Run Mal Run – The New York Marathon 2005
Ok in one year I have run three marathons and for those of you who have never run the mystical 26.2 miles I apologise because you have not lived life till you have crossed that barrier of personal pain and belief in yourself
And this edition of the Unholyland blog is to salute all of us who in life have achieved what .1 of 1% of the world’s population has done and that is to have run a marathon.
My first marathon was an eye opener it was Athens in the Olympic year (November 2004) and there was “the hill” but to be honest the most exciting thing about running Athens was running up that hill, ok it was a big hill 10 km’s plus but that was the highlight running up a road. The crowd support was equal to that of a local under thirteen soccer game on a wet day in winter. But being your first marathon the sheer joy of completing the event overwhelms you and the sense of accomplishment cannot be understated. You have become the member of an exclusive club in that you are now a marathoner.
My second marathon was Paris in April, which I ran in under four hours. In Marathon circles saying sub 4 means you are in the club. Not totally in the club but you’re a player. And trust me it hurts to break four hours, you do not just jog around for four hours and watch the scenery.
Paris was big in the sense of running with close to thirty thousand other people makes anything big, but being French there always seemed to be that arrogance of other runners cutting you off and well just being French. The best part of running the Paris marathon was the start, running down the Champs Elysees is truly an awe inspiring thing to do, the problem then is that there is still another 25 miles to go. The last couple of miles are in a park and I was so mentally out of it that I do not remember much at all.
It seems silly to say that you are alive and conscious but at a state where you truly do not exist, that is what happens in a marathon. You can take your body and push it beyond the limits. The mystical wall does exist but only in ones mind, it is not rocket science to explain the “wall” in terms of simple glycogen deficit.
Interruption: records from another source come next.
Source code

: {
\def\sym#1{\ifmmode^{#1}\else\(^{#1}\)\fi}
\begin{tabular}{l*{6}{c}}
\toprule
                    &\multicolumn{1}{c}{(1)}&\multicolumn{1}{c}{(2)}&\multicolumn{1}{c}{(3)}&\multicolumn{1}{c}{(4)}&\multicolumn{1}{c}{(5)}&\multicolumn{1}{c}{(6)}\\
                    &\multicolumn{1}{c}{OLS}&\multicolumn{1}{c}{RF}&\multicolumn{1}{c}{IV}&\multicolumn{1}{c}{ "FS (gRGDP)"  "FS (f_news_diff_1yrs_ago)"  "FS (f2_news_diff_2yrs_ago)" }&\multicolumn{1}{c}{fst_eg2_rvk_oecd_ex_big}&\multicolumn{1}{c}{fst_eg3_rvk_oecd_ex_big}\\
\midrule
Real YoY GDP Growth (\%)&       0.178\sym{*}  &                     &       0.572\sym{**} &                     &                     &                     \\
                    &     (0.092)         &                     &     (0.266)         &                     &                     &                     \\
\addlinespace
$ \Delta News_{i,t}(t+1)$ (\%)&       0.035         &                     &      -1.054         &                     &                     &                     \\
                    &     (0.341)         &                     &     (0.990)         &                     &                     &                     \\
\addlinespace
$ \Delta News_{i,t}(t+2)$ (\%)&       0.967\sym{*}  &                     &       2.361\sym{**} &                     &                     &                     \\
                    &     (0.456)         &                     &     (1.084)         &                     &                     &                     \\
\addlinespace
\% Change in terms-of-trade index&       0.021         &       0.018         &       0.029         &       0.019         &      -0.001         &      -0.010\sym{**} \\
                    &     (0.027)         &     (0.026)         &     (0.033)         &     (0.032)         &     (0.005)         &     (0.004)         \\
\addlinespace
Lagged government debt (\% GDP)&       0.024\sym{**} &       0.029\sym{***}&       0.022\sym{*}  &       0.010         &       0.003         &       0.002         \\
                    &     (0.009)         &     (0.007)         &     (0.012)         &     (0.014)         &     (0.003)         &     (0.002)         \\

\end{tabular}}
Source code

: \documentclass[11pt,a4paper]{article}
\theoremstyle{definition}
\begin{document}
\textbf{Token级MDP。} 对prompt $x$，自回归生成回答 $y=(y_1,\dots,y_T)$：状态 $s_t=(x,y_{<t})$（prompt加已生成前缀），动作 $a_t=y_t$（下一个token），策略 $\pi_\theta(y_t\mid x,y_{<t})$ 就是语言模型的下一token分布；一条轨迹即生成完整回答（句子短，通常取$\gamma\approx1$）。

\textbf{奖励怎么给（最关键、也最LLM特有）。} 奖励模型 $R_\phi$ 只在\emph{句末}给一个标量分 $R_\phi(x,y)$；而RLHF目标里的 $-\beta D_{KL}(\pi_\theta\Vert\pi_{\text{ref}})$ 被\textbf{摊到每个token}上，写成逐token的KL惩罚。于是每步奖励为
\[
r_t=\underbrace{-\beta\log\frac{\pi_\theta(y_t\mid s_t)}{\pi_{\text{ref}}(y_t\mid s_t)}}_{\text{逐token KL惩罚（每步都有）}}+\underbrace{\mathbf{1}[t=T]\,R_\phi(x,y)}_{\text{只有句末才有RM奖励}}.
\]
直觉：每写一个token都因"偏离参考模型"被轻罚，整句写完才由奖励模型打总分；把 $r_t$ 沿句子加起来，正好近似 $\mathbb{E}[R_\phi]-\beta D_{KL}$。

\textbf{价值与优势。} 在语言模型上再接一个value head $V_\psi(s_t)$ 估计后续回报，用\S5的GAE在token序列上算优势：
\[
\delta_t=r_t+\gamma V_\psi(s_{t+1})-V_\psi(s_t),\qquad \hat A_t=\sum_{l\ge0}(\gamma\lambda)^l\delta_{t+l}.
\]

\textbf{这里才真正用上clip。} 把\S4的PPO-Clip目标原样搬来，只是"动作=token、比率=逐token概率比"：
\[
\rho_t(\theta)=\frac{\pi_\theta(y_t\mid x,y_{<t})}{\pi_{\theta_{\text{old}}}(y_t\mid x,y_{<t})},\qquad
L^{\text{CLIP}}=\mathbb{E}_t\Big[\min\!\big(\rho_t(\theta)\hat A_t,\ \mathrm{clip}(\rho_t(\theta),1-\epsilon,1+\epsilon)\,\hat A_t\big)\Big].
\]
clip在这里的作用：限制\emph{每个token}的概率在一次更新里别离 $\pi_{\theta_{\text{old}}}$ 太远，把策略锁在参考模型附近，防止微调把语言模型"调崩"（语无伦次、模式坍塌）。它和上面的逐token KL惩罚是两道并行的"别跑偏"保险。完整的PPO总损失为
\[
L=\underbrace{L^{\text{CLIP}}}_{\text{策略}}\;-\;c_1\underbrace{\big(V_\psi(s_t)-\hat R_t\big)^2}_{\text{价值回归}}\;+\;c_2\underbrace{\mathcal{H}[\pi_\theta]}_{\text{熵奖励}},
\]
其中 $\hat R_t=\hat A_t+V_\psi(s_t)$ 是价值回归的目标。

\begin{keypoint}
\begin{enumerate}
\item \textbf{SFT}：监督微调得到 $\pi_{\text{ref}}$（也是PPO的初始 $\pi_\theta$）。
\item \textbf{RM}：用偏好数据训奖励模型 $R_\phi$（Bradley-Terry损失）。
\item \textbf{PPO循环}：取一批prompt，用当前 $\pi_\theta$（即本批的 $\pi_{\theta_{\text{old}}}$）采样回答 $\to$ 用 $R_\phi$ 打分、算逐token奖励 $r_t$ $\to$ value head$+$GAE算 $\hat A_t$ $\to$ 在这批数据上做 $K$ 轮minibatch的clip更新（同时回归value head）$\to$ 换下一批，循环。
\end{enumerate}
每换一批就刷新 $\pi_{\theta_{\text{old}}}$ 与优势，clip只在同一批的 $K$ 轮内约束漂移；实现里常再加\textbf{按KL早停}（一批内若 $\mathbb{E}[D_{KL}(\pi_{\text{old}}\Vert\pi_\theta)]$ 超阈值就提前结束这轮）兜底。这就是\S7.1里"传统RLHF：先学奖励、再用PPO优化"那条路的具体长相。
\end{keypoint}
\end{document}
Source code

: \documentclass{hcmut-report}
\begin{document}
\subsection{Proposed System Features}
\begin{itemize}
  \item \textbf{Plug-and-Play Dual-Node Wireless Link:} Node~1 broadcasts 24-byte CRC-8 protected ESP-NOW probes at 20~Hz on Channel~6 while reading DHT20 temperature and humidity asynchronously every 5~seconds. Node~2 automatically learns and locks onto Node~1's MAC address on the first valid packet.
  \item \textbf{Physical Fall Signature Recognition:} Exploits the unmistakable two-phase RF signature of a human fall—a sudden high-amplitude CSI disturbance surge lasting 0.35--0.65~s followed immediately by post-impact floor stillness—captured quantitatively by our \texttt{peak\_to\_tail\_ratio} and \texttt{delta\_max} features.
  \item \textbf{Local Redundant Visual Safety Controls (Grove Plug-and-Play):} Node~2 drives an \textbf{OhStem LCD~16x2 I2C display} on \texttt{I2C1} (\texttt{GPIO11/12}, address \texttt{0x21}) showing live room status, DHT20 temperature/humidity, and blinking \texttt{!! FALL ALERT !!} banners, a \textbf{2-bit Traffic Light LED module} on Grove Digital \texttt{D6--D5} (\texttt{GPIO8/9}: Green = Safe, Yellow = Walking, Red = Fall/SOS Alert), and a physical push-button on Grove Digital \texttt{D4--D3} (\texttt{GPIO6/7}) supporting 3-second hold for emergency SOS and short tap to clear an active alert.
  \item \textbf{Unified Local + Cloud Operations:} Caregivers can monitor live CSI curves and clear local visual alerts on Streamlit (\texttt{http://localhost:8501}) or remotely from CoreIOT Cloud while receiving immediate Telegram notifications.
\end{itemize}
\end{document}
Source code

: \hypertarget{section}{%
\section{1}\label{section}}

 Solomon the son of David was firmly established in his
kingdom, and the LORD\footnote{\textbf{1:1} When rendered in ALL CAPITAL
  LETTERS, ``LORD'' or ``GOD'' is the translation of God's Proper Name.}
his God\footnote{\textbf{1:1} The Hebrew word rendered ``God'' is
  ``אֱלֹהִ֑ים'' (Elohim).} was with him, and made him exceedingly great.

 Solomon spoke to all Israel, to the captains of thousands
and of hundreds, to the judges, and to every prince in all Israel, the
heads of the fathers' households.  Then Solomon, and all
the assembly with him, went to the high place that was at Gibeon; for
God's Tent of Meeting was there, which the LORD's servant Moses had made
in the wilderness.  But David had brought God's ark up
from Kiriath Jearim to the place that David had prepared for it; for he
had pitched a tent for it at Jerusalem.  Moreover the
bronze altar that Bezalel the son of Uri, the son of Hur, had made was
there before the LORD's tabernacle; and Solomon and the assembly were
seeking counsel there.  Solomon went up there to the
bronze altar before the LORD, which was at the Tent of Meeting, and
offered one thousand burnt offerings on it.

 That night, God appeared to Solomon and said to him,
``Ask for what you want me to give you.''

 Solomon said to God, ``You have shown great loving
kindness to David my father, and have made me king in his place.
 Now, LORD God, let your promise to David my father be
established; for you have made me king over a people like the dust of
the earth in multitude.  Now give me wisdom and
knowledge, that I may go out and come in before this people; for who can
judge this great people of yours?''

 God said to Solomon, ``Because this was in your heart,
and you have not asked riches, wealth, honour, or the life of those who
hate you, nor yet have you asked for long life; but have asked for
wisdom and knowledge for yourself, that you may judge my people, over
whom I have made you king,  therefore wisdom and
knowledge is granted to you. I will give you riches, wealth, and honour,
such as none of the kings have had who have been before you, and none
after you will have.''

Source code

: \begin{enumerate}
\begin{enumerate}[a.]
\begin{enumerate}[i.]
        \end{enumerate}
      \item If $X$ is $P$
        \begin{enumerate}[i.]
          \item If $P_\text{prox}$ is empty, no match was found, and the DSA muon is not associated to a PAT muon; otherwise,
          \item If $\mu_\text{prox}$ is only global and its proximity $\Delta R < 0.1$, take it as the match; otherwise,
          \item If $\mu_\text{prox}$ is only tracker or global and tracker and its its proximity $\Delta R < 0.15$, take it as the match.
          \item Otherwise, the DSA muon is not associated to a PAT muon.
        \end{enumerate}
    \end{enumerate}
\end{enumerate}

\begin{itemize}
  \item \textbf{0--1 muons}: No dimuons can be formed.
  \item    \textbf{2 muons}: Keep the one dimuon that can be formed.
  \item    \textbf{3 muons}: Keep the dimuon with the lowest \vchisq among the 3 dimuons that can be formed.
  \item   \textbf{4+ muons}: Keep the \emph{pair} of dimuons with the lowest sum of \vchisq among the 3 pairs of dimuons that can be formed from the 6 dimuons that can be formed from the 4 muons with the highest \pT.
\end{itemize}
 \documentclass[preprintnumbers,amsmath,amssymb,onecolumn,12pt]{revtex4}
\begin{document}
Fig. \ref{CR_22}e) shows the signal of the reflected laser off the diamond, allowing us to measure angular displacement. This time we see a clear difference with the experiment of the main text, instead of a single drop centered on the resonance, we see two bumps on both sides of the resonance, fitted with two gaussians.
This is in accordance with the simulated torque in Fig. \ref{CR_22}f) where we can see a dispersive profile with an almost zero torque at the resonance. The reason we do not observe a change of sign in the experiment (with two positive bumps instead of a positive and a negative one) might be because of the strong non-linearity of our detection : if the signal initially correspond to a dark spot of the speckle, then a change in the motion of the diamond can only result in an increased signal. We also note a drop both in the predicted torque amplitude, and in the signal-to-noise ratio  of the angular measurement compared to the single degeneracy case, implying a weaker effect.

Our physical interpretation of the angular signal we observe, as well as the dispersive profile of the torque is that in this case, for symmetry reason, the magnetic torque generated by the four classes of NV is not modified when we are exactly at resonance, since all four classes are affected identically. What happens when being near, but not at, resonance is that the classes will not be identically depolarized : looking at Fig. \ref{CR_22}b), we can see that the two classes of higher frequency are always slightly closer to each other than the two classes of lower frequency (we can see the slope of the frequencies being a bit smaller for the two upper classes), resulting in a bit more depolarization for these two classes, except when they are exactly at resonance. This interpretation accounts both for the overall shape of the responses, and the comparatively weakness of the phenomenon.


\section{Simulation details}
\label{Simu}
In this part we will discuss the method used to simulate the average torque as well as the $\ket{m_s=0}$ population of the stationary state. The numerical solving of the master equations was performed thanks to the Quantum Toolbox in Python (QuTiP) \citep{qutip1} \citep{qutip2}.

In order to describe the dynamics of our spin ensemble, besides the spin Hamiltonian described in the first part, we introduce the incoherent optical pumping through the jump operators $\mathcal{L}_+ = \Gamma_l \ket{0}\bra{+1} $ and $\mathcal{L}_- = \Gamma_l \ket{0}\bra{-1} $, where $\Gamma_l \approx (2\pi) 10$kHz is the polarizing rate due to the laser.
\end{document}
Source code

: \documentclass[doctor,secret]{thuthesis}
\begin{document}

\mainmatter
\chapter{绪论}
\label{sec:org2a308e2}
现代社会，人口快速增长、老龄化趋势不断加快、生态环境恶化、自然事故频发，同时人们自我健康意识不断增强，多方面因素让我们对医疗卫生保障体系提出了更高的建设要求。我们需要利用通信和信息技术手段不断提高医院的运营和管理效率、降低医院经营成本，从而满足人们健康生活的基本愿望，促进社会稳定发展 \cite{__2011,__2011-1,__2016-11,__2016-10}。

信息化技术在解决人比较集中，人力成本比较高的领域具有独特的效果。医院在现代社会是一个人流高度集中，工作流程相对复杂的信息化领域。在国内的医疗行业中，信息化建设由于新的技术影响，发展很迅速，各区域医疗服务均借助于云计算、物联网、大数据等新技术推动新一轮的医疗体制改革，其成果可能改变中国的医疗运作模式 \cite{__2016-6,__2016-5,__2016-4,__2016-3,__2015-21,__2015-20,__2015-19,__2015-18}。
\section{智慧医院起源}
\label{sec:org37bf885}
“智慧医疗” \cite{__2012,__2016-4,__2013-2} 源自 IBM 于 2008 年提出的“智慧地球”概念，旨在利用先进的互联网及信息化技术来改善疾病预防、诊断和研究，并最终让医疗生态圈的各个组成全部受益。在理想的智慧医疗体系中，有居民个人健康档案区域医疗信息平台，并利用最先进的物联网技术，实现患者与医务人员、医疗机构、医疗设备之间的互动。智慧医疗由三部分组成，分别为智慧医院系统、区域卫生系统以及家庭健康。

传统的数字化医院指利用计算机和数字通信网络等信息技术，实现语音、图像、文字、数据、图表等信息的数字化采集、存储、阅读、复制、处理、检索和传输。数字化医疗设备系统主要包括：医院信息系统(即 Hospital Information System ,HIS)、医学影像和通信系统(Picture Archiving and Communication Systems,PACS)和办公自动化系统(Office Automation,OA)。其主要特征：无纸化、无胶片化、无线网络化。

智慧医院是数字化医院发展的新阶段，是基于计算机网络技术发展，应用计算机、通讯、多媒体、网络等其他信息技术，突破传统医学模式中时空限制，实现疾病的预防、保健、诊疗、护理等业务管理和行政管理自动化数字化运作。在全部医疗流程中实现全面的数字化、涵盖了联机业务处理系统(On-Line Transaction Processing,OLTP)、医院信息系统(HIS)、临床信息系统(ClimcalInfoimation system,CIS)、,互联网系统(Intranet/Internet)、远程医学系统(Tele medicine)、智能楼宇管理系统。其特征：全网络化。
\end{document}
New York takes marathon to the next level, in that the complete city gets into this event, everyone you talk to salutes you, and its genuine they all know the course thru the five boroughs, it almost overwhelms you that the biggest city in the world actually enjoys being closed down effectively for twelve hours so that 35,000 people can run through the streets.
It still staggers me that I was actually running in the same race as the world record holder being clapped and cheered by the same crowd. He was running so fast that he probably did not get to hear the crowds clapping for as long as I did.
So there I am running with the World Record Holder in the same race (and yes I did see him, he is fast) how damm cool is that. Two years ago I could not run around the block and now here I am in a race with the World Record Holder. I figured out that in training for the marathon in New York I had run over 1100 kilometres in 190 days, I had woken up at three am on Saturday mornings to run for endless hours before the sun came up, endless loops of the sports academy track with my heart rate monitor going mad. The funny thing is that in 190 days of training it did not rain on me once.
Last Sunday I ran with my heart and soul, it wasn’t about time and personal bests. It was about being able to participate in one of the greatest sporting events in the world. I reflect on the fact that this race was broadcast live around the world and that my girls could actually watch it back home. Unlike Athens this was no wet soccer game in winter.
From the start to the finish I enjoyed every second of this run, 3 hours 59 minutes and 14 seconds. Coming off the bridge and onto 1st Avenue you are hit by a wall of noise that takes your senses apart. There are people ten deep on the footpath screaming and clapping, I had my name on the front of my running singlet and you hear “Go Mal Go” , Gospel Singers in Harlem , Hasidic Jews in Brooklyn and small kids offering you chewing gum in the Bronx. You run down 5th Avenue towards Central Park and through the pain you soak up being part of the biggest marathon in the world.
It hurt and it hurt very badly for the last six miles (ten kilometres), you take your body and break it and then ask it to keep going. Pain will pass when you cross the line but pride will lasts a lifetime. In those last few miles in Central Park you cross a barrier of personal self and as a runner you look up and believe, you believe in yourself.